Brazil's Varig Airlines, which once was the pride and model of a successful private organization in Brazil, is becoming a state company. In order to survive, the airline, which flies to 110 Brazilian cities and 18 countries and has a fleet of more than 100 planes, will have to merge with smaller airline TAM.
The new company will be rescued by a government loan through a plan in which 40 percent of the firm's shares will belong to state companies. The remaining 60 percent of the shares will be distributed between Varig (not more than 5 percent) and TAM (up to 35 percent), besides several foreign creditors, which include Boeing and General Electric (up to 20 percent).
The government's rescue plan calls for an initial US$ 1 billion loan from state bank BNDES (National Bank of Economic and Social Development). Early indications are that the new airline will start flying in September under the name Varig. Varig's creditors Banco do Brasil, Infraero, and BR Distribuidora, all state companies, will get shares in exchange for the money Varig owes them.
Commenting on the rescue package to save Varig, Unibanco's aviation analyst, Carlos Albano, said to Brasília's daily Correio Braziliense, "This operation is not advantageous for the BNDES as a business deal, but from a strategic point of view of the country's interests it makes all the sense to assure the existence of a big national airline company."
In December, Varig sought without success an agreement with its creditors, which would help the company sail out of its crisis. For 10 years Varig has been accumulating losses. Among the company's creditors are Boeing, General Electric and Brazilian state-owned Petrobras, an oil company. Last year, Varig fired 3,000 employees and got rid of 30 planes. In 2002 alone, TAM and Varig together, accumulated losses amounting to US$ 900 million.
For the second month in a row Varig workers who make more than R$ 600 ($200) a month will have their salaries delayed. A strike or any such act seems out of the question for the moment. According to Marcelo Branco, president of the Varig Pilots' Association, there isn't much choice: "Either the company pays its supplier and is able to fly or it pays us and stays on the ground."
According to experts, the airline industry never had it so hard. The international travel slump brought in by 9/11 doesn't seem to let up despite lowering of fares and while the economy continues sluggish the world over. Varig has a bloated workforce. While American JetBlue, for example, has 83 employees per aircraft, Varig has 213 employees for each of its planes.
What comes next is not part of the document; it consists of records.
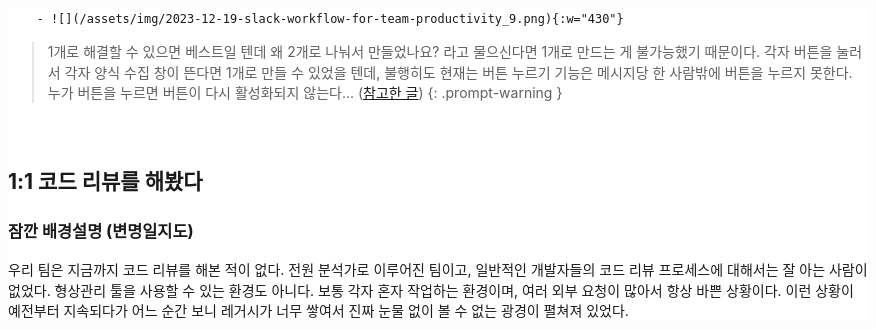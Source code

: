 		- ![](/assets/img/2023-12-19-slack-workflow-for-team-productivity_9.png){:w="430"}



> 1개로 해결할 수 있으면 베스트일 텐데 왜 2개로 나눠서 만들었나요? 라고 물으신다면 1개로 만드는 게 불가능했기 때문이다. 각자 버튼을 눌러서 각자 양식 수집 창이 뜬다면 1개로 만들 수 있었을 텐데, 불행히도 현재는 버튼 누르기 기능은 메시지당 한 사람밖에 버튼을 누르지 못한다. 누가 버튼을 누르면 버튼이 다시 활성화되지 않는다... ([참고한 글](https://www.reddit.com/r/Slack/comments/113o9ph/workflow_clickable_buttons_in_public_channels_are/))
{: .prompt-warning }

<br>

## 1:1 코드 리뷰를 해봤다

### 잠깐 배경설명 (변명일지도)

우리 팀은 지금까지 코드 리뷰를 해본 적이 없다. 전원 분석가로 이루어진 팀이고, 일반적인 개발자들의 코드 리뷰 프로세스에 대해서는 잘 아는 사람이 없었다. 형상관리 툴을 사용할 수 있는 환경도 아니다. 보통 각자 혼자 작업하는 환경이며, 여러 외부 요청이 많아서 항상 바쁜 상황이다. 이런 상황이 예전부터 지속되다가 어느 순간 보니 레거시가 너무 쌓여서 진짜 눈물 없이 볼 수 없는 광경이 펼쳐져 있었다.

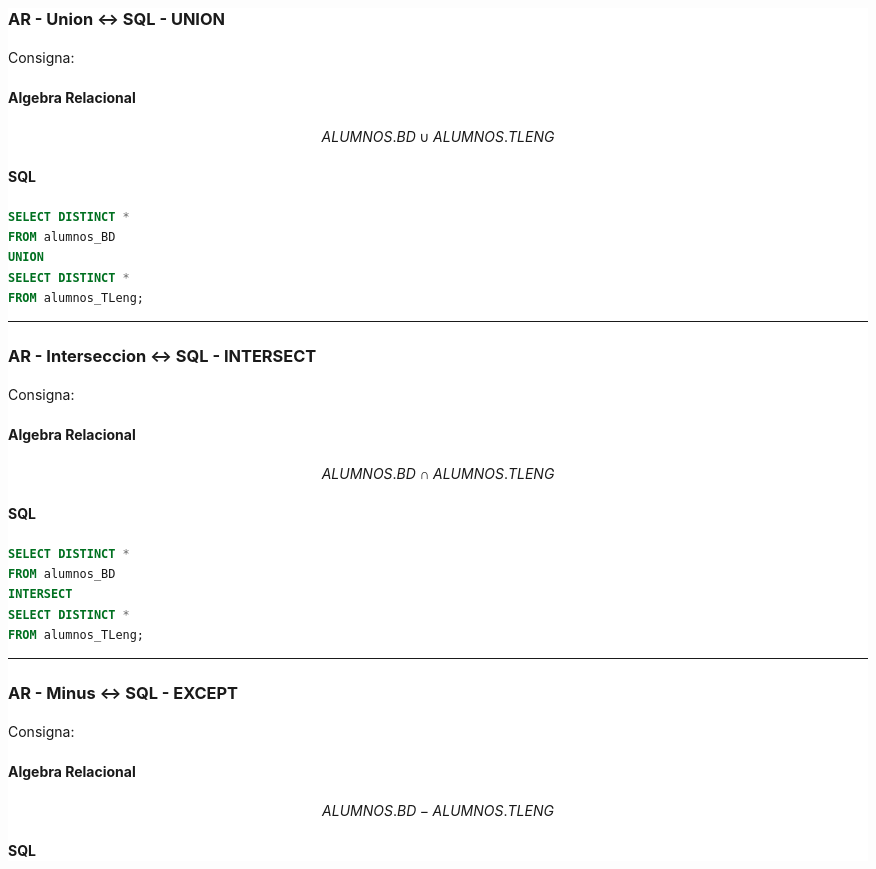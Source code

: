 
### AR - Union <-> SQL - UNION

Consigna:

#### Algebra Relacional

$$
ALUMNOS.BD \cup ALUMNOS.TLENG
$$

#### SQL

```sql
SELECT DISTINCT *
FROM alumnos_BD
UNION
SELECT DISTINCT *
FROM alumnos_TLeng;
```

---

### AR - Interseccion <-> SQL - INTERSECT

Consigna:

#### Algebra Relacional

$$
ALUMNOS.BD \cap ALUMNOS.TLENG
$$

#### SQL

```sql
SELECT DISTINCT *
FROM alumnos_BD
INTERSECT
SELECT DISTINCT *
FROM alumnos_TLeng;
```

---

### AR - Minus <-> SQL - EXCEPT

Consigna:

#### Algebra Relacional

$$
ALUMNOS.BD - ALUMNOS.TLENG
$$

#### SQL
Talking recently in Coral Gables at AvGroup's 11th Annual CEO Conference entitled Survival 101, Steve Hazy, chairman of major aircraft leasing firm International Lease Finance Corp., talked about the need for Latin American airlines to control costs, fight corruption inside their companies and get rid of heavy government regulations: `'In Latin America, government rules and regulations restrict and are basically a noose around the industry.'' Varig seems to be going in the countercurrent of good business practices.